Will this mail-out actually be read.
With almost every online service, an account is required. Typically with registering an account, regularly scheduled emails are sent. It does not take long for these "newsletters" to clutter an inbox. Decide which mail-outs are important to you (the ones you actually read not the ones you intend to read) and unsubscribe from the rest. You can always opt back in later if you miss the information.

Getting Started

Now is that really anymore work than you are currently doing? It might even allow you to be more efficient. The question now turns to: what to do with the hundreds (if not thousands) of emails collecting digital dust in your inbox...Delete Them! Start fresh.
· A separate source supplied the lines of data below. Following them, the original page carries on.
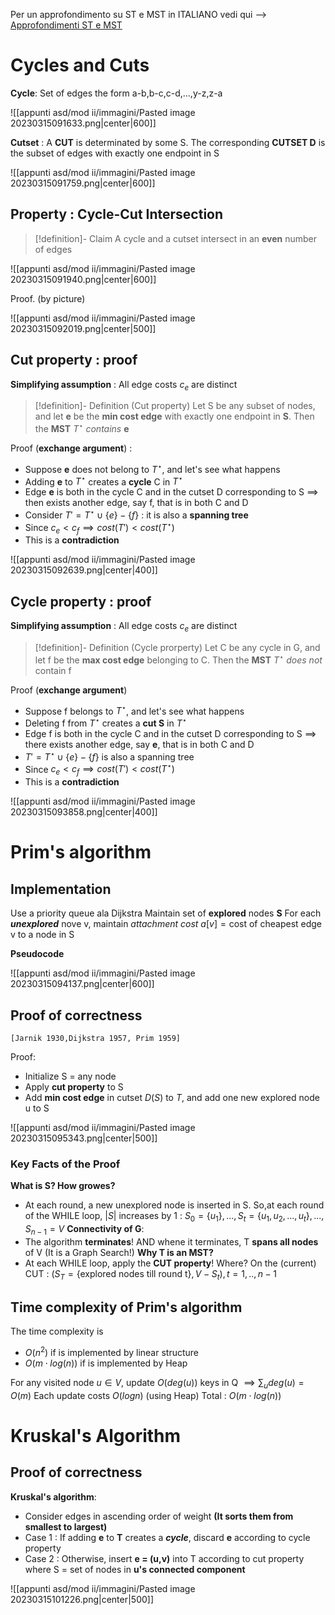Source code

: 
Per un approfondimento su ST e MST in ITALIANO vedi qui --> [Approfondimenti ST e MST](http://www.mat.uniroma2.it/~guala/08_Kruskal_2015.pdf)

# Cycles and Cuts

**Cycle**:  Set of edges the form a-b,b-c,c-d,...,y-z,z-a

![[appunti asd/mod ii/immagini/Pasted image 20230315091633.png|center|600]]

**Cutset** : A **CUT** is determinated by some S. The corresponding **CUTSET D** is the subset of edges with exactly one endpoint in S

![[appunti asd/mod ii/immagini/Pasted image 20230315091759.png|center|600]]


## Property : Cycle-Cut Intersection

>[!definition]- Claim
>A cycle and a cutset intersect in an **even** number of edges

![[appunti asd/mod ii/immagini/Pasted image 20230315091940.png|center|600]]

Proof. (by picture)

![[appunti asd/mod ii/immagini/Pasted image 20230315092019.png|center|500]]


## Cut property : proof

**Simplifying assumption** : All edge costs $c_e$ are distinct

>[!definition]- Definition (Cut property)
>Let S be any subset of nodes, and let **e** be the **min cost edge** with exactly one endpoint in **S**. Then the **MST** $T^\star$ _contains_ **e**

Proof (**exchange argument**) :

- Suppose **e** does not belong to $T^\star$, and let's see what happens
- Adding **e** to $T^\star$ creates a **cycle** C in $T^\star$ 
- Edge **e** is both in the cycle C and in the cutset D corresponding to S $\implies$ then exists another edge, say f, that is in both C and D
- Consider $T'=T^\star\cup\{e\}-\{f\}$ : it is also a **spanning tree** 
- Since $c_e\lt c_f\implies cost(T')\lt cost(T^\star)$
- This is a **contradiction**

![[appunti asd/mod ii/immagini/Pasted image 20230315092639.png|center|400]]


## Cycle property : proof

**Simplifying assumption** : All edge costs $c_e$ are distinct

>[!definition]- Definition (Cycle prorperty)
>Let C be any cycle in G, and let f be the **max cost edge** belonging to C. Then the **MST** $T^\star$ _does not_ contain f

Proof (**exchange argument**)

- Suppose f belongs to $T^\star$, and let's see what happens
- Deleting f from $T^\star$ creates a **cut S** in $T^\star$
- Edge f is both in the cycle C and in the cutset D corresponding to S $\implies$ there exists another edge, say **e**, that is in both C and D
- $T'=T^\star\cup\{e\}-\{f\}$ is also a spanning tree
- Since $c_e\lt c_f\implies cost(T')\lt cost(T^\star)$
- This is a **contradiction**

![[appunti asd/mod ii/immagini/Pasted image 20230315093858.png|center|400]]


# Prim's algorithm

## Implementation

Use a priority queue ala Dijkstra
Maintain set of **explored** nodes **S**
For each _**unexplored**_ nove v, maintain _attachment cost_ $a[v]=\text{cost of cheapest edge v to a node in S}$

**Pseudocode**

![[appunti asd/mod ii/immagini/Pasted image 20230315094137.png|center|600]]

## Proof of correctness

`[Jarnik 1930,Dijkstra 1957, Prim 1959]`

Proof:

- Initialize S = any node
- Apply **cut property** to S
- Add **min cost edge** in cutset $D(S)$ to $T$, and add one new explored node u to S

![[appunti asd/mod ii/immagini/Pasted image 20230315095343.png|center|500]]

### Key Facts of the Proof

**What is S? How growes?**
- At each round, a new unexplored node is inserted in S. So,at each round of the WHILE loop, $|S|$ increases by 1 : $S_0=\{u_1\},...,S_t=\{u_1,u_2,...,u_t\},...,S_{n-1}=V$
**Connectivity of G**:
- The algorithm **terminates**! AND whene it terminates, T **spans all nodes** of V (It is a Graph Search!)
**Why T is an MST?**
- At each WHILE loop, apply the **CUT property**! Where? On the (current) CUT : $(S_T=\{\text{explored nodes till round t}\},V-S_t),t=1,..,n-1$

## Time complexity of Prim's algorithm

The time complexity is 
- $O(n^2)$ if is implemented by linear structure
- $O(m\cdot log(n))$ if is implemented by Heap

For any visited node $u\in V$, update $O(deg(u))$ keys in Q $\implies\sum_udeg(u)=O(m)$
Each update costs $O(log n)$ (using Heap)
Total : $O(m\cdot log(n))$


# Kruskal's Algorithm

## Proof of correctness

**Kruskal's algorithm**:
- Consider edges in ascending order of weight **(It sorts them from smallest to largest)**
- Case 1 : If adding **e** to **T** creates a _**cycle**_, discard **e** according to cycle property
- Case 2 : Otherwise, insert **e = (u,v)** into T according to cut property where S = set of nodes in **u's connected component**

![[appunti asd/mod ii/immagini/Pasted image 20230315101226.png|center|500]]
Be honest with yourself; when was the last time you needed the emails from last week, last month, last year. Okay, there may be a few that you either want or need to hang on to. Make appropriate folders and place them there. (If you still cannot bring yourself to delete anything, use the archive feature so that retrieval is possible if required.) Once your inbox is empty (quite possibly the first time since inception), diligently follow the pattern for each new message one at a time: open, read, respond, delete. 

Success

I have been using the techniques above for roughly a year. Currently my inbox has 2 messages. The only reason they are there is because action is still required with low priority. You will be surprised  how rewarding it is to open your email to an empty inbox.
Freedom.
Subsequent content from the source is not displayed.